Every good story has a beginning somewhere. I want to think that this very story started on a whiteboard just like this one.

whiteboard

And then the lucky hero of our story made a great design putting all the pieces together on a project just around the corner, about to happen in the best of ways. And then all members of the team gathered together and made a spike of few ideas giving birth to a proof of concept design. And then they started building up the lovely product.

But it didn’t happen that way. In reality it rarely does.Permalink

On the contrary it started with our Jenkins server celebrating its 9000 unsuccessful job. I remember staring at it and I was confused. Why do we have a Continuous Integration with a Jenkins that doesn’t even access its repository? And it won’t stop trying.

OK, I thought - let’s get to the white board and see what we can do about it. We started drawing workflows and then we added some stakeholders, wiped the board clean and gave it another spin with different setup.

The funny thing about making a design is that it always plays so nice in your head. And then it goes through the scrutiny of the team finally ending at its greatest challenge - reality itself. And then it usually breaks a few times until we get it right only to find out that there is so much more work to be done. Surprisingly the apps needs to adapt too. And it doesn’t help when I’m being sarcastic about it.

What is a good CI anyway?Permalink

I went through the digital books library we use searching for some knowledge. I found around 20k books mentioning the topic. I felt confident with the idea that as they said in one movie “the truth is out there”. So I started digging through countless statements of what a successful CI should look like.

We need to use SCM.

That’s fairly straightforward - we use Git. Great.

When we develop a software feature we need to split a branch and having a good branching strategy is key.

Alright, we have that too. I mean - there is the develop branch and we merge all our feature branch goodies to it before going any further. So that’s checked too.

We should build before deploying to testing environment. And we should make sure the build succeeds.

That’s OK - we setup our Jenkins to do so every time we push to the Git server.

We should push the code to testing and run all our tests.

Hmm…

If all goes well we might be able to release!

Hold on a second. Let’s go back a step. We have all kinds of dependencies to figure out when making a successful testing environment. For example we often have common configuration that won’t change too often and have very little to do with the features of our application. This configuration acts to support our product but we can’t stitch it to our repositories because of many reasons like:

Security. API keys, credentials and certificates are very sensitive information and moving them around with our code is a bad idea.
Application instances and infrastructure configuration should usually be decoupled from the application code.

We choose a design to solve problems. We decided to write down those problems first:

We need to have a CI that runs our tests in an automated way.
We want to be able to test features developed in feature branches without locking out the whole testing environment until we are finished.

The first problem is pretty straightforward. We tune the Jenkins to use specific database for CI and configuration. Tests get run, we are happy.

However when testing a feature we want to test it with the exact same configuration that production has.
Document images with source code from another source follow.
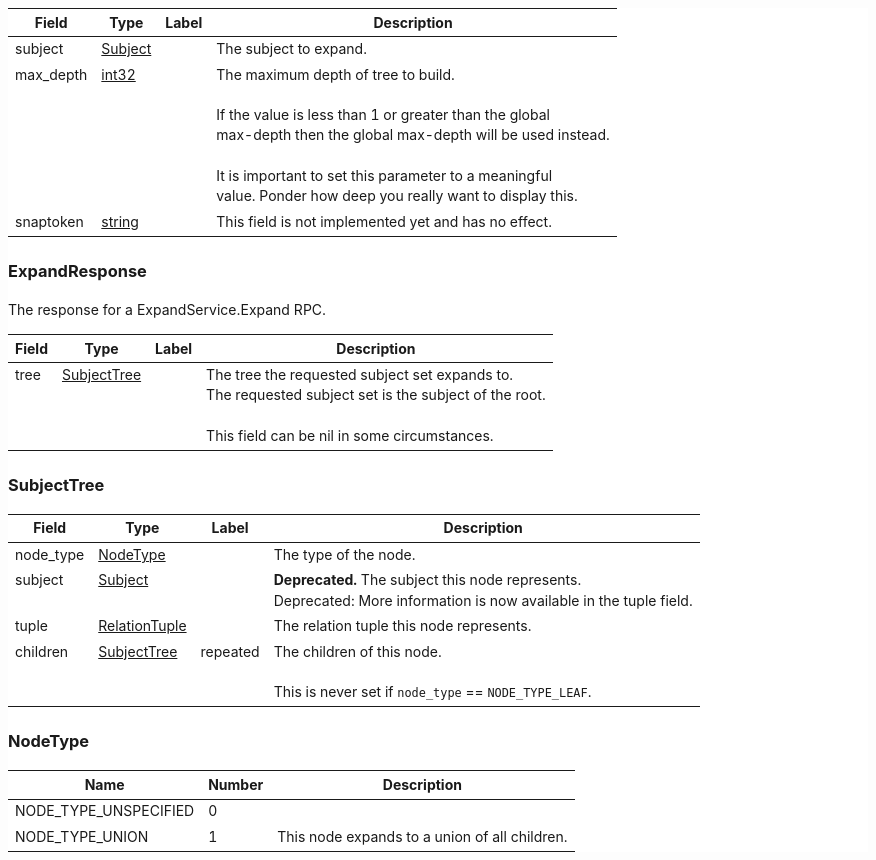 | Field     | Type                                                  | Label | Description                                                                                                                                                                                                                                                                                                                                                                                                                                                                                                                                                                                                                                                                           |
| --------- | ----------------------------------------------------- | ----- | ------------------------------------------------------------------------------------------------------------------------------------------------------------------------------------------------------------------------------------------------------------------------------------------------------------------------------------------------------------------------------------------------------------------------------------------------------------------------------------------------------------------------------------------------------------------------------------------------------------------------------------------------------------------------------------- |
| subject   | [Subject](#ory-keto-relation_tuples-v1alpha2-Subject) |       | The subject to expand.                                                                                                                                                                                                                                                                                                                                                                                                                                                                                                                                                                                                                                                                |
| max_depth | [int32](#int32)                                       |       | The maximum depth of tree to build.<br><br>If the value is less than 1 or greater than the global<br>max-depth then the global max-depth will be used instead.<br><br>It is important to set this parameter to a meaningful<br>value. Ponder how deep you really want to display this.                                                                                                                                                                                                                                                                                                                                                                                                |
| snaptoken | [string](#string)                                     |       | This field is not implemented yet and has no effect.<br> |

<a name="ory-keto-relation_tuples-v1alpha2-ExpandResponse"></a>

### ExpandResponse

The response for a ExpandService.Expand RPC.

| Field | Type                                                          | Label | Description                                                                                                                                                 |
| ----- | ------------------------------------------------------------- | ----- | ----------------------------------------------------------------------------------------------------------------------------------------------------------- |
| tree  | [SubjectTree](#ory-keto-relation_tuples-v1alpha2-SubjectTree) |       | The tree the requested subject set expands to.<br>The requested subject set is the subject of the root.<br><br>This field can be nil in some circumstances. |

<a name="ory-keto-relation_tuples-v1alpha2-SubjectTree"></a>

### SubjectTree

| Field     | Type                                                              | Label    | Description                                                                                                            |
| --------- | ----------------------------------------------------------------- | -------- | ---------------------------------------------------------------------------------------------------------------------- |
| node_type | [NodeType](#ory-keto-relation_tuples-v1alpha2-NodeType)           |          | The type of the node.                                                                                                  |
| subject   | [Subject](#ory-keto-relation_tuples-v1alpha2-Subject)             |          | **Deprecated.** The subject this node represents.<br>Deprecated: More information is now available in the tuple field. |
| tuple     | [RelationTuple](#ory-keto-relation_tuples-v1alpha2-RelationTuple) |          | The relation tuple this node represents.                                                                               |
| children  | [SubjectTree](#ory-keto-relation_tuples-v1alpha2-SubjectTree)     | repeated | The children of this node.<br><br>This is never set if `node_type` == `NODE_TYPE_LEAF`.                                |

<a name="ory-keto-relation_tuples-v1alpha2-NodeType"></a>

### NodeType

| Name                   | Number | Description                                                                                                   |
| ---------------------- | ------ | ------------------------------------------------------------------------------------------------------------- |
| NODE_TYPE_UNSPECIFIED  | 0      |                                                                                                               |
| NODE_TYPE_UNION        | 1      | This node expands to a union of all children.                                                                 |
To elaborate on this we use customized testing. We have some middleware to help us see transactions, our API is in debug mode throwing a lot of sensitive information with every reply call, not to mention all the mockups and testing frameworks.

If we execute one test in production and one in testing environment the branch we test could behave very differently. We might get different results due to the significant difference between those two environments. So to solve this we should normally go to staging and test our code there. In theory staging and production are the same. And there goes our next challenge. The staging environment is also used for UAT (user acceptance testing) and introducing changes there as the developers please would introduce hits on the UAT process. The fact that UAT is a lengthy procedure in many cases executed in more than a week doesn’t help.

What started as a small ticket on our scrum board is not being developed and cut into small, actionable pieces. We transformed the initial story ticket into epic and estimated new stories of slowly transforming the testing, staging and production environments. The nice thing about doing so in an Agile way is that we continuously get the benefits of every story sprint after sprint as things progress.

Now we have better testing and the clash the developers were experiencing is gone together with the constantly failing Jenkins jobs.